Every December on the blog I feature Xmas scenes and books… and this will continue into January.
If you use Pinterest you can see some of the beautiful seasonal pictures on this page, and you can find (endless!) more Xmas books via the labels at the bottom of the page.
Today a rather particular and very funny NY Eve party
Brothers Keepers by Donald E Westlakepublished 1975
[The brothers of the Crispinite Order are trying to save their New York monastery: in pursuit of this, they end up at the New Year party of the landlord, an Irish businessman who lives on Long Island]
Brother Quillon was deep in conversation with a pair of beaming buxom maidens and Brother Leo was disapprovingly browsing among the sets of Dickens.
Brother Flavian [was] in haranguing dialogue with half a dozen college age youths. They all seemed to be enjoying themselves tremendously. Beyond them, Brothers Clarence and Dexter, cocktails in hand, were in civilised discourse with several guests.

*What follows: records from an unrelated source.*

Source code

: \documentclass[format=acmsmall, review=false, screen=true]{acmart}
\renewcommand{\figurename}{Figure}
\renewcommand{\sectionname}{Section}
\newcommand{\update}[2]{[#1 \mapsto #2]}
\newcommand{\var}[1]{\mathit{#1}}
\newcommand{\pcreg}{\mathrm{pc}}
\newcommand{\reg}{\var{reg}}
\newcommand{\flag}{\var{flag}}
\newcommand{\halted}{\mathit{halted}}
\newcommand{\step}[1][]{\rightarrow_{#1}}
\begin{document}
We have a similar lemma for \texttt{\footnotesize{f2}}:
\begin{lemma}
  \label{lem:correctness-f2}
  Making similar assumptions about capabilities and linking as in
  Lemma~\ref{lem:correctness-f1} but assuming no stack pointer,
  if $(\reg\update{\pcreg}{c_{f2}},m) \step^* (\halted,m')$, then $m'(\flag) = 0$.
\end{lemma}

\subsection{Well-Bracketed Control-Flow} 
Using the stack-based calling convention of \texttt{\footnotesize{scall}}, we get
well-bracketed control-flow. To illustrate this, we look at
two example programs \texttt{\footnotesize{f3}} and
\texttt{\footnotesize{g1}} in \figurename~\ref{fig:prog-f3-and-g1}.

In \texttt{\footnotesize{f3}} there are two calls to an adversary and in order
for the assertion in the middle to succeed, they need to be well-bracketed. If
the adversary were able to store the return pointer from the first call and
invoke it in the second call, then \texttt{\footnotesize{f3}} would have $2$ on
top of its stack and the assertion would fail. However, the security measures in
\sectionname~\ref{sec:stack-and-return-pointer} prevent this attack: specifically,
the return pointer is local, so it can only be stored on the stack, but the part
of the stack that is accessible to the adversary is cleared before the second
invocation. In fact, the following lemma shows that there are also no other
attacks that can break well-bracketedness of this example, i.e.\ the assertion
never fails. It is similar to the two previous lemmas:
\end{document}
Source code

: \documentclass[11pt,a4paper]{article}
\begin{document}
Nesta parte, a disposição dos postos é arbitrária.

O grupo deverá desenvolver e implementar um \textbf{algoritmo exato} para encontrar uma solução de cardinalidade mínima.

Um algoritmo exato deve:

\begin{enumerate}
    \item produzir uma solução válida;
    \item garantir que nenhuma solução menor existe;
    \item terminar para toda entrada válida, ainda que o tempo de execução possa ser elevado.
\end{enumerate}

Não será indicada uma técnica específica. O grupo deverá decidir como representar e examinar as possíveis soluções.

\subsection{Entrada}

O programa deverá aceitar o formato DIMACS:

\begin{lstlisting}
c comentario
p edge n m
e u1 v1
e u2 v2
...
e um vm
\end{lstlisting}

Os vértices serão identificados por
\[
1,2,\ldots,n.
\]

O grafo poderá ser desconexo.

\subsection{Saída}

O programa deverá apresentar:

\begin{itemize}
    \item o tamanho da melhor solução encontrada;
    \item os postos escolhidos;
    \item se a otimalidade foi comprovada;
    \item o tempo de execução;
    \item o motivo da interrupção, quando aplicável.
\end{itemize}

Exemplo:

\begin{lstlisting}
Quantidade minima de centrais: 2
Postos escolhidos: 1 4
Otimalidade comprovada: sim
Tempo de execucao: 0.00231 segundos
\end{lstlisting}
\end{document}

Brother Peregrine was fox-trotting to How Much is that Doggy in the window? With a suspiciously-blonde blonde, while Brother Eli was managing to do the monkey to the same music with a girl who looked like all folksingers.
It was not at all easy to turn 15 monks and Mr Schumacher from partygoers into Travelers again. They were all of them happy right where they were... the brown robes began at last to separate themselves from the party... The Brothers trailed out of the house, one at a time...
commentary: I did a post on this book in April– it was one of my joys of the year, and all credit to Tracy of Bitter Tea and Mystery who introduced me to it. It is a great book for many reasons, and one of them is that it is very very funny. The Monks at the NY party are a stroke of genius, and why on earth has no-one ever made a film or TV series just to show this scene?
Other delights include various comments on people’s names – an ‘Alfred’ must be a man of no gumption or he’d be Al or Fred. Is it Charley or Charlie? – it makes a difference. Talking of which, I was sorry that the character with the excellent name of Ada Louise Huxtable made only a glancing appearance: but she turns out to have been a real person, architecture critic of the New York Times.
And Brother Benedict, our narrator, finds himself in some exquisite dilemmas: Westlake works it out really well.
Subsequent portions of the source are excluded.